Step 4 — Bind a role

You're already OrgAdmin at the root, which means you can do anything anywhere. For real production use you want narrower scopes — bind OUAdmin to a teammate at the OU they actually run.

apiVersion: powerloom/v1
kind: RoleBinding
metadata:
  principal_ref: user:alice@acme.com
  role: OUAdmin
  scope_ou_path: /acme/engineering
  decision_type: allow

weave apply -f rb-alice.yaml. Alice now has admin authority over /acme/engineering and everything below it. She can create agents, attach skills, and manage MCP deployments inside that scope. She cannot touch /acme/accounting, because no binding grants her access there.

To deny access explicitly — say, a contractor group should not see the production agent — write a decision_type: deny binding. Deny always wins at the same scope.

The full RBAC reference is at /docs/rbac.


Step 5 — Deploy an agent

Now the payoff. Declare an agent, attach a skill or MCP server, apply.

apiVersion: powerloom/v1
kind: Agent
metadata:
  name: code-reviewer
  scope_ou_path: /acme/engineering
  display_name: Code reviewer
  description: Reviews pull requests for the platform team
  model: claude-sonnet-4-6
  system_prompt: |
    You review pull requests for the platform team. Suggest changes
    inline. Approve when the PR is ready. Be terse.

weave apply -f agent-reviewer.yaml. The reconciler picks the agent up within seconds, calls Anthropic to register it as a Claude Managed Agent, and binds your encrypted credential. The status flips from pending to synced when the round-trip succeeds.

The agent now has an identity (agent:/acme/engineering/code-reviewer), a scope (the engineering OU and below), and an audit trail (every invocation lands in the hash-chained log). It can be invoked from /agents/<id>/chat in the console, from weave invoke, or from your own application via the REST API.


What you have now

  • A workspace, an OU tree, a role binding, and a deployed agent.
  • An audit trail that records every state-changing action you took to get here.
  • A meta-agent (Alfred) you can ask to make further changes for you in plain English.

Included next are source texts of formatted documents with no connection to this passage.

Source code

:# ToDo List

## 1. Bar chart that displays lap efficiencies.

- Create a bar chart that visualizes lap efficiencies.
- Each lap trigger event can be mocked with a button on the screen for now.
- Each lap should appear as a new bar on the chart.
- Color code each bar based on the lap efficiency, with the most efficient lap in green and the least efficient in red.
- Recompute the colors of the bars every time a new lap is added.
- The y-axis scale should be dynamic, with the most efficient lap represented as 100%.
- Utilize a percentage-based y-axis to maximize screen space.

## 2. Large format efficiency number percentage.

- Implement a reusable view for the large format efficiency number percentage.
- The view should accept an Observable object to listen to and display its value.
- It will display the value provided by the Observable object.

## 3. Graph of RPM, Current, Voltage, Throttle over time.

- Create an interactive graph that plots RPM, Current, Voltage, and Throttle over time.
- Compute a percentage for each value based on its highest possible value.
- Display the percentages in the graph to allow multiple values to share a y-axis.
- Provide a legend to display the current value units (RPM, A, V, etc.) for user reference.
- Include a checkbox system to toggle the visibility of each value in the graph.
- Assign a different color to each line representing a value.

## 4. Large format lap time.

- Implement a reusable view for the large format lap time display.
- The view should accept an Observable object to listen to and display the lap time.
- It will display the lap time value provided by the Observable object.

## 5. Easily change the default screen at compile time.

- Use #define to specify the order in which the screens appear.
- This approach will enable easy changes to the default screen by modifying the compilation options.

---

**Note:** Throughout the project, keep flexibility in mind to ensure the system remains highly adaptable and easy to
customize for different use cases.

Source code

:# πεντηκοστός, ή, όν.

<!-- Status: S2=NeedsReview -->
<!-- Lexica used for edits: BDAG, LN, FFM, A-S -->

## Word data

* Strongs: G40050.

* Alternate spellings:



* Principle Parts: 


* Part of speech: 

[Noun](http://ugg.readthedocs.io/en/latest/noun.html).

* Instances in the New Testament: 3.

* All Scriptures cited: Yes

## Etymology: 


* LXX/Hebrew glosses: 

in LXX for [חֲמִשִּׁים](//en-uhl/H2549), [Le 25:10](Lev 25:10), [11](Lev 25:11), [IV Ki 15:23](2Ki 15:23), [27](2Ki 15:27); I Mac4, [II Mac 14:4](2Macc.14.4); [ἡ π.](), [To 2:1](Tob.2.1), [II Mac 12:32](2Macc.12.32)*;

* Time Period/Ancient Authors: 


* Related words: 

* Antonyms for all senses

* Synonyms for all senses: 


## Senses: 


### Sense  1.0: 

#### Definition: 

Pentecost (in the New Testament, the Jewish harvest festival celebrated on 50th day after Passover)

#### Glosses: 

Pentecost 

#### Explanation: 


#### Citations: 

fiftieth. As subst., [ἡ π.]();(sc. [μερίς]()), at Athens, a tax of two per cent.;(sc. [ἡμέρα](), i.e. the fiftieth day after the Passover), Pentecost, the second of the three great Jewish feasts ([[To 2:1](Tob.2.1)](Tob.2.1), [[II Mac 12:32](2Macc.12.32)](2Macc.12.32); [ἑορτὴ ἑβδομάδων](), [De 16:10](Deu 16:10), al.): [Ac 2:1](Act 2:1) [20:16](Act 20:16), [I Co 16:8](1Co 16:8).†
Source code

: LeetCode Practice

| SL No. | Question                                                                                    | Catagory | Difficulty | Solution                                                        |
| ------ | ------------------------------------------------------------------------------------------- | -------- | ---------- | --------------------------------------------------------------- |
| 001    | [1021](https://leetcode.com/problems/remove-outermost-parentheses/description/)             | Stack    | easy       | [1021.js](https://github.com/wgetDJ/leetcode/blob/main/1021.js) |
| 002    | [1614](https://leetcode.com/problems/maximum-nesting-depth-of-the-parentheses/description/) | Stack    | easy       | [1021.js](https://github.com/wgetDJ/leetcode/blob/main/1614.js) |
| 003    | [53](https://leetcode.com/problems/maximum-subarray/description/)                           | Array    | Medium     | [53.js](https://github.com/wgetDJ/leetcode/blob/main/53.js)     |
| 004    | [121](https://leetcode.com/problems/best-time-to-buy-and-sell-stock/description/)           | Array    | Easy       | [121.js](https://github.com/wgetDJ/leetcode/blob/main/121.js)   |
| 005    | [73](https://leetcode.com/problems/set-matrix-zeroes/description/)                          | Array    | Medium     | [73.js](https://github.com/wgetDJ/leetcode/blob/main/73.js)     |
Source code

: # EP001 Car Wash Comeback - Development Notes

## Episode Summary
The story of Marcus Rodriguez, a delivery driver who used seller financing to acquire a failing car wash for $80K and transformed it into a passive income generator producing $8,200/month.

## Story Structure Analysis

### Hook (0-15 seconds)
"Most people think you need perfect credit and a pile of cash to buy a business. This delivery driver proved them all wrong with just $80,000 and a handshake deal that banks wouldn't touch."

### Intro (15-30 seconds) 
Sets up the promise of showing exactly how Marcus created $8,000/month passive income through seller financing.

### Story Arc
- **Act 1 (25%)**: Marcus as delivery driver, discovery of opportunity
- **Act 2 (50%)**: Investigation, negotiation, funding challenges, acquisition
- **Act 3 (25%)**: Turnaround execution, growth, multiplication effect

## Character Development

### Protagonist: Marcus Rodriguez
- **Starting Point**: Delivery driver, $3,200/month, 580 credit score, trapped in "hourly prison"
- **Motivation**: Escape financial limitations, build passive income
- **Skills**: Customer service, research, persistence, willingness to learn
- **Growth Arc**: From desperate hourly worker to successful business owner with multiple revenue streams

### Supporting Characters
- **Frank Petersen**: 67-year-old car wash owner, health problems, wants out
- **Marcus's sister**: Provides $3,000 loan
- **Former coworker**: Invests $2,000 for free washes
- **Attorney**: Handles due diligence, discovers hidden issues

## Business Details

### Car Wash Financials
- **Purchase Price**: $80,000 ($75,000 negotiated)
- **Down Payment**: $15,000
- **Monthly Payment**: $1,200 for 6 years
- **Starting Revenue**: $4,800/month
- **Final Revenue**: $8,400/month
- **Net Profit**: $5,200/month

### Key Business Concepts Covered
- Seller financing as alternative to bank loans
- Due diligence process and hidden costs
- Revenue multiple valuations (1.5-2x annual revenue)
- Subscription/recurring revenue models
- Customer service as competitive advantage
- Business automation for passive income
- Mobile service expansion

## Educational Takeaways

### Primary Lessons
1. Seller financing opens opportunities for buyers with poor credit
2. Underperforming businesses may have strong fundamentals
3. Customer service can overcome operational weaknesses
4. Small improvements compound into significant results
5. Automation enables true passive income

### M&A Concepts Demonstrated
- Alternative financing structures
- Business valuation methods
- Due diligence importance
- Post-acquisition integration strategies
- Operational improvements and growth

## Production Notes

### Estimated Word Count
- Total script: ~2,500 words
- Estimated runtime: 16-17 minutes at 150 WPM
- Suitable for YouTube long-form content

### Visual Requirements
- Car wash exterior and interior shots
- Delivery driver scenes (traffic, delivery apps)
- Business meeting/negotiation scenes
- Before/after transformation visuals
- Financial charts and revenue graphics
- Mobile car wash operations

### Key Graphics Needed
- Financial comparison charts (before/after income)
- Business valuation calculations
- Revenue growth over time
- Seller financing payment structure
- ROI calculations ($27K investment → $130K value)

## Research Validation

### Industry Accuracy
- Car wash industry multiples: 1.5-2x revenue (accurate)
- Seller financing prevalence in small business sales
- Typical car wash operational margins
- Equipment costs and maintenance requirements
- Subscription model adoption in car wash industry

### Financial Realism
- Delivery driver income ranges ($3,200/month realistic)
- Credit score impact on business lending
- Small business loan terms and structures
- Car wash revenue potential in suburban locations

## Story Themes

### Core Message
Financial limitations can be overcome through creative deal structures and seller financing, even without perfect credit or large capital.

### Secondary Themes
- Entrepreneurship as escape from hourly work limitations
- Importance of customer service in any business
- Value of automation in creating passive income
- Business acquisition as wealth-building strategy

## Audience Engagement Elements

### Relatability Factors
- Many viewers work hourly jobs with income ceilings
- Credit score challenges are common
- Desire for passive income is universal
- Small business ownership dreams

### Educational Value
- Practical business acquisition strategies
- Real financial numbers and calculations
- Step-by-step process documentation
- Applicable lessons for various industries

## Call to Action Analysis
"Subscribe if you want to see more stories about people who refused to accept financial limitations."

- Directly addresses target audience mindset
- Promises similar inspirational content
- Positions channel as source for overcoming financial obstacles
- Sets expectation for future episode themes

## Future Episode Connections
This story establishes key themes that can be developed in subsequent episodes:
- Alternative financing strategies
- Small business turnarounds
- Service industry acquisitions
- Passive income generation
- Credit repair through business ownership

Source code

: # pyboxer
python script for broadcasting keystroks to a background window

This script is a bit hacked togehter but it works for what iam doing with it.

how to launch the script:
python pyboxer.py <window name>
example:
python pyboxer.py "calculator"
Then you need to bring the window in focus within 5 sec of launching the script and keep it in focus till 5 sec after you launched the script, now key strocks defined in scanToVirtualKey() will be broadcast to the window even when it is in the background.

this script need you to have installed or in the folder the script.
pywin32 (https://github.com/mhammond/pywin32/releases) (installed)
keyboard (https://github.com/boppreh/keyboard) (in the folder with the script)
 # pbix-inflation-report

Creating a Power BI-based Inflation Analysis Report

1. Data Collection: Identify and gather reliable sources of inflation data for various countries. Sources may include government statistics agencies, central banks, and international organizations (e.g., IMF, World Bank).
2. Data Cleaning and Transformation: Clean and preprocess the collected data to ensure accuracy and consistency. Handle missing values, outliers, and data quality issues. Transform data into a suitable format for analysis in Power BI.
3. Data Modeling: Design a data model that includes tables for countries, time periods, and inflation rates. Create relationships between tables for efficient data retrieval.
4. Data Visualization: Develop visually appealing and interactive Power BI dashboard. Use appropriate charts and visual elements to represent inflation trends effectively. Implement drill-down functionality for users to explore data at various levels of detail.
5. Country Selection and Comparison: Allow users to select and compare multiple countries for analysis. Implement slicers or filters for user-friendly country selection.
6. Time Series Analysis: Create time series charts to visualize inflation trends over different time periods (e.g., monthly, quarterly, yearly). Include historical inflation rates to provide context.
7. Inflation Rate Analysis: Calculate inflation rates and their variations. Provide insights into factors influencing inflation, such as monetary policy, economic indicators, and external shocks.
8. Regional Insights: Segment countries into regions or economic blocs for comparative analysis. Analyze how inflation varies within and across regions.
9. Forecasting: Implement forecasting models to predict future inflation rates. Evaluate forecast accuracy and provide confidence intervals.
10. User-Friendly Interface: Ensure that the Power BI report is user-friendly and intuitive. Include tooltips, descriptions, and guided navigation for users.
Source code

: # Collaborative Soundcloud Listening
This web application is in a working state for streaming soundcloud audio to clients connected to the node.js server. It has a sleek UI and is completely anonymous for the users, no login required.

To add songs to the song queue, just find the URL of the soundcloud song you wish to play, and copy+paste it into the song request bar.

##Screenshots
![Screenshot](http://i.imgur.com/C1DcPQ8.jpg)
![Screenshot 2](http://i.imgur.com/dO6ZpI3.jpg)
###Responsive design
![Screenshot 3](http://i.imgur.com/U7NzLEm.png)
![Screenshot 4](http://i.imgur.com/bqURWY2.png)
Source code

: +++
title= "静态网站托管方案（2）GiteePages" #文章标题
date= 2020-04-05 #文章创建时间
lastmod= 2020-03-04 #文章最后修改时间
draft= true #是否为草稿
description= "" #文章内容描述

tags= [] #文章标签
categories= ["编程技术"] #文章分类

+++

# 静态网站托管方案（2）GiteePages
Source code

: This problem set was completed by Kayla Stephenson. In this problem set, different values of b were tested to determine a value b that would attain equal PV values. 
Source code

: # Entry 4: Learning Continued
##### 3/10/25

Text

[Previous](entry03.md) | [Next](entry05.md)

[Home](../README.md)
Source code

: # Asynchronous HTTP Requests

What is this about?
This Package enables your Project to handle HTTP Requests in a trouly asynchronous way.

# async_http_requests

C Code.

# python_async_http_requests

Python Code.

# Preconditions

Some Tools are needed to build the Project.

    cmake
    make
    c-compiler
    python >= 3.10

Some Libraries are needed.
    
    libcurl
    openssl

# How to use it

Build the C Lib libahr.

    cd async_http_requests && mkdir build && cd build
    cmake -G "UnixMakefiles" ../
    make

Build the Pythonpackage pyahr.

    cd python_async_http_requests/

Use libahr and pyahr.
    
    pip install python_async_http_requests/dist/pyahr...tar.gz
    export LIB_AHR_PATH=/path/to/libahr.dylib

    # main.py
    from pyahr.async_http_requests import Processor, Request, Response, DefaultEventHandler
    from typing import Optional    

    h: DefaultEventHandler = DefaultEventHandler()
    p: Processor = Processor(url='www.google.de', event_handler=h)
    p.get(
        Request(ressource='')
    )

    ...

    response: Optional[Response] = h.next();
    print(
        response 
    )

From here, four directions:

  • Add more agents. Same shape — declare, apply, scope by OU.
  • Wire MCP servers. /docs/mcp-deployment covers the templates.
  • Set up approval gates. High-risk actions (creating an OU, attaching a tool to an agent in production) can require a second approver. /docs/auth-and-audit covers the policy syntax.
  • Build a workflow. Multi-agent handoffs, declared as a DAG. /docs/workflows covers the node kinds.

What if I get stuck

weave plan -f <file> shows what apply would do without doing it. Always safe to run.

weave describe <kind>/<name> shows the live state of any resource — useful when reconciler status is stuck on pending for longer than you'd expect.

/audit shows every action taken in your org, hash-chained. If something happened and you want to know who did it, the answer is there.